President Barack Obama wants to have members of Congress to stay on the matter and to arrive at making the measure passed, otherwise the tax burden of ordinary working people will begin to go up as early as January 1st, 2012.
Meanwhile, the Senate has rejected a Democratic plan as well as a Republican plan, with the Democrats requesting a surtax of 1.6% on people earning $1 million dollars or more a year. While the Republican plan tend to reduce government workforce by 10%, among other things.
Showing that the conservatives aim of cutting the size of government was influential in the Republican plan, and the liberal side of the Democratic Party, which has the support of the Trade Unions and opposing such act would stand its ground; and therefore the situation would remain unmoved, with no compromise of any kind.
The Speaker of the House of Representatives, John Boehner, has announced another version of the bill in a meeting that was held behind closed doors, and it was very different from the one from the White House.
He was saying that, "they’ve already cut spending, changed the culture of the Capitol and stopped Obama’s agenda in its tracks." (Politico 12/09/11).
His plan also has the attachment of the controversial Keystone pipeline that the Obama administration has given the State Department the responsibility to handle.

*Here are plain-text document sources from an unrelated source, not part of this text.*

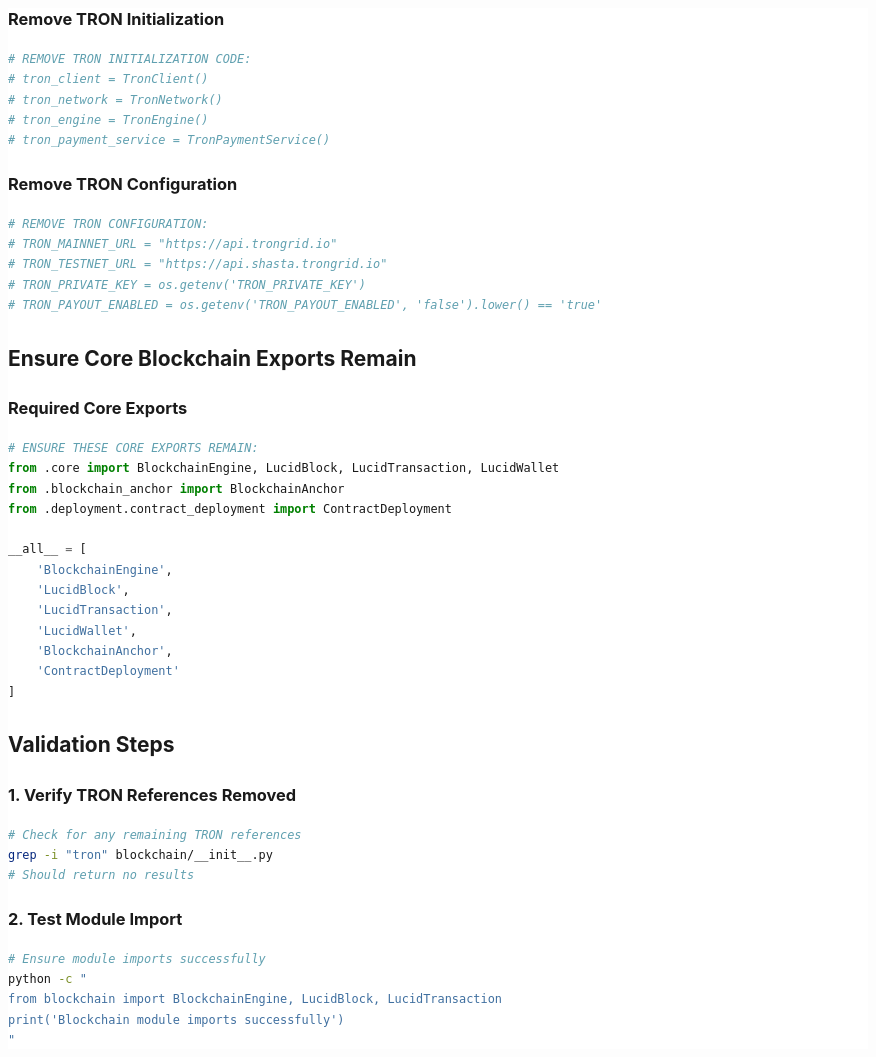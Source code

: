 ### Remove TRON Initialization
```python
# REMOVE TRON INITIALIZATION CODE:
# tron_client = TronClient()
# tron_network = TronNetwork()
# tron_engine = TronEngine()
# tron_payment_service = TronPaymentService()
```

### Remove TRON Configuration
```python
# REMOVE TRON CONFIGURATION:
# TRON_MAINNET_URL = "https://api.trongrid.io"
# TRON_TESTNET_URL = "https://api.shasta.trongrid.io"
# TRON_PRIVATE_KEY = os.getenv('TRON_PRIVATE_KEY')
# TRON_PAYOUT_ENABLED = os.getenv('TRON_PAYOUT_ENABLED', 'false').lower() == 'true'
```

## Ensure Core Blockchain Exports Remain

### Required Core Exports
```python
# ENSURE THESE CORE EXPORTS REMAIN:
from .core import BlockchainEngine, LucidBlock, LucidTransaction, LucidWallet
from .blockchain_anchor import BlockchainAnchor
from .deployment.contract_deployment import ContractDeployment

__all__ = [
    'BlockchainEngine',
    'LucidBlock',
    'LucidTransaction',
    'LucidWallet',
    'BlockchainAnchor',
    'ContractDeployment'
]
```

## Validation Steps

### 1. Verify TRON References Removed
```bash
# Check for any remaining TRON references
grep -i "tron" blockchain/__init__.py
# Should return no results
```

### 2. Test Module Import
```bash
# Ensure module imports successfully
python -c "
from blockchain import BlockchainEngine, LucidBlock, LucidTransaction
print('Blockchain module imports successfully')
"
```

The president has objected to it as being part of the payroll tax cut initiative.
Speaker Boehner's bill would definitely pass in the House, but it would not make any inroads in the Senate; and so the impasse would continue.
However, where would that leave the country? Should politics as usual prevail in Washington D.C., while the fate of millions of households was in the balance, whether the unemployment benefit, which formed part of Obama's proposal, would be extended?
Though, the breadwinners in those families were out of work, they would want to cater to their members, in terms of making the holiday season worthwhile for them. Should they be denied that privilege?
As said yesterday, that Congress should reconsider, as the spirit of the season demanded that goodwill should be extended to all citizens, and therefore a compromise was within its reach to have the payroll tax cut to become a possibility in the next few days.
It must shove politics aside and act without any hesitation whatsoever.